Task prompt
Please reproduce all the records exactly while leaving out their pictures.

━━━━━ Source records

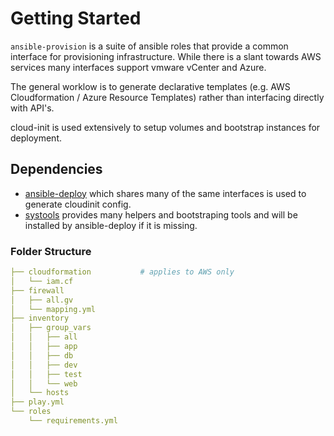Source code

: # Getting Started

`ansible-provision` is a suite of ansible roles that provide a common interface for provisioning infrastructure.
While there is a slant towards AWS services many interfaces support vmware vCenter and Azure.

The general worklow is to generate declarative templates (e.g. AWS Cloudformation / Azure Resource Templates) rather than interfacing directly with API's.

cloud-init is used extensively to setup volumes and bootstrap instances for deployment.

## Dependencies

* [ansible-deploy](http://www.moshloop.com/ansible-deploy) which shares many of the same interfaces is used to generate cloudinit config.
* [systools](https://github.com/moshloop/systools) provides many helpers and bootstraping tools and will be installed by ansible-deploy if it is missing.


### Folder Structure

```yaml
├── cloudformation           # applies to AWS only
│   └── iam.cf
├── firewall
│   ├── all.gv
│   └── mapping.yml
├── inventory
│   ├── group_vars
│   │   ├── all
│   │   ├── app
│   │   ├── db
│   │   ├── dev
│   │   ├── test
│   │   └── web
│   └── hosts
├── play.yml
└── roles
    └── requirements.yml
```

━━━━━━━━━━

Response for this exercise
Source code

: # Getting Started

`ansible-provision` is a suite of ansible roles that provide a common interface for provisioning infrastructure.
While there is a slant towards AWS services many interfaces support vmware vCenter and Azure.

The general worklow is to generate declarative templates (e.g. AWS Cloudformation / Azure Resource Templates) rather than interfacing directly with API's.

cloud-init is used extensively to setup volumes and bootstrap instances for deployment.

## Dependencies

* [ansible-deploy](http://www.moshloop.com/ansible-deploy) which shares many of the same interfaces is used to generate cloudinit config.
* [systools](https://github.com/moshloop/systools) provides many helpers and bootstraping tools and will be installed by ansible-deploy if it is missing.


### Folder Structure

```yaml
├── cloudformation           # applies to AWS only
│   └── iam.cf
├── firewall
│   ├── all.gv
│   └── mapping.yml
├── inventory
│   ├── group_vars
│   │   ├── all
│   │   ├── app
│   │   ├── db
│   │   ├── dev
│   │   ├── test
│   │   └── web
│   └── hosts
├── play.yml
└── roles
    └── requirements.yml
```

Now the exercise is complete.